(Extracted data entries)
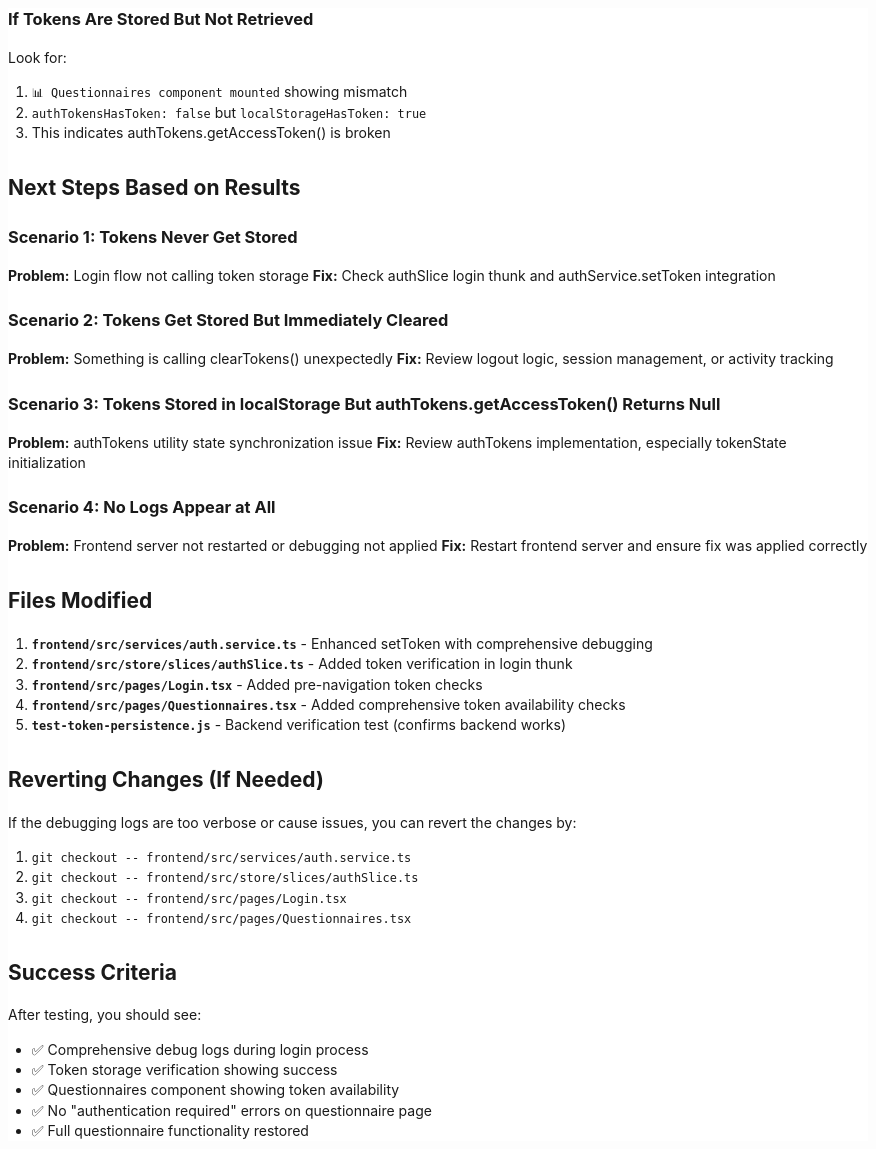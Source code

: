 ### If Tokens Are Stored But Not Retrieved
Look for:
1. `📊 Questionnaires component mounted` showing mismatch
2. `authTokensHasToken: false` but `localStorageHasToken: true`
3. This indicates authTokens.getAccessToken() is broken

## Next Steps Based on Results

### Scenario 1: Tokens Never Get Stored
**Problem:** Login flow not calling token storage
**Fix:** Check authSlice login thunk and authService.setToken integration

### Scenario 2: Tokens Get Stored But Immediately Cleared
**Problem:** Something is calling clearTokens() unexpectedly
**Fix:** Review logout logic, session management, or activity tracking

### Scenario 3: Tokens Stored in localStorage But authTokens.getAccessToken() Returns Null
**Problem:** authTokens utility state synchronization issue
**Fix:** Review authTokens implementation, especially tokenState initialization

### Scenario 4: No Logs Appear at All
**Problem:** Frontend server not restarted or debugging not applied
**Fix:** Restart frontend server and ensure fix was applied correctly

## Files Modified

1. **`frontend/src/services/auth.service.ts`** - Enhanced setToken with comprehensive debugging
2. **`frontend/src/store/slices/authSlice.ts`** - Added token verification in login thunk
3. **`frontend/src/pages/Login.tsx`** - Added pre-navigation token checks
4. **`frontend/src/pages/Questionnaires.tsx`** - Added comprehensive token availability checks
5. **`test-token-persistence.js`** - Backend verification test (confirms backend works)

## Reverting Changes (If Needed)

If the debugging logs are too verbose or cause issues, you can revert the changes by:

1. `git checkout -- frontend/src/services/auth.service.ts`
2. `git checkout -- frontend/src/store/slices/authSlice.ts`
3. `git checkout -- frontend/src/pages/Login.tsx`
4. `git checkout -- frontend/src/pages/Questionnaires.tsx`

## Success Criteria

After testing, you should see:
- ✅ Comprehensive debug logs during login process
- ✅ Token storage verification showing success
- ✅ Questionnaires component showing token availability
- ✅ No "authentication required" errors on questionnaire page
- ✅ Full questionnaire functionality restored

Task item: Images are to be omitted; repeat the remaining data above exactly.

Result for this task:
Source code

: ### If Tokens Are Stored But Not Retrieved
Look for:
1. `📊 Questionnaires component mounted` showing mismatch
2. `authTokensHasToken: false` but `localStorageHasToken: true`
3. This indicates authTokens.getAccessToken() is broken

## Next Steps Based on Results

### Scenario 1: Tokens Never Get Stored
**Problem:** Login flow not calling token storage
**Fix:** Check authSlice login thunk and authService.setToken integration

### Scenario 2: Tokens Get Stored But Immediately Cleared
**Problem:** Something is calling clearTokens() unexpectedly
**Fix:** Review logout logic, session management, or activity tracking

### Scenario 3: Tokens Stored in localStorage But authTokens.getAccessToken() Returns Null
**Problem:** authTokens utility state synchronization issue
**Fix:** Review authTokens implementation, especially tokenState initialization

### Scenario 4: No Logs Appear at All
**Problem:** Frontend server not restarted or debugging not applied
**Fix:** Restart frontend server and ensure fix was applied correctly

## Files Modified

1. **`frontend/src/services/auth.service.ts`** - Enhanced setToken with comprehensive debugging
2. **`frontend/src/store/slices/authSlice.ts`** - Added token verification in login thunk
3. **`frontend/src/pages/Login.tsx`** - Added pre-navigation token checks
4. **`frontend/src/pages/Questionnaires.tsx`** - Added comprehensive token availability checks
5. **`test-token-persistence.js`** - Backend verification test (confirms backend works)

## Reverting Changes (If Needed)

If the debugging logs are too verbose or cause issues, you can revert the changes by:

1. `git checkout -- frontend/src/services/auth.service.ts`
2. `git checkout -- frontend/src/store/slices/authSlice.ts`
3. `git checkout -- frontend/src/pages/Login.tsx`
4. `git checkout -- frontend/src/pages/Questionnaires.tsx`

## Success Criteria

After testing, you should see:
- ✅ Comprehensive debug logs during login process
- ✅ Token storage verification showing success
- ✅ Questionnaires component showing token availability
- ✅ No "authentication required" errors on questionnaire page
- ✅ Full questionnaire functionality restored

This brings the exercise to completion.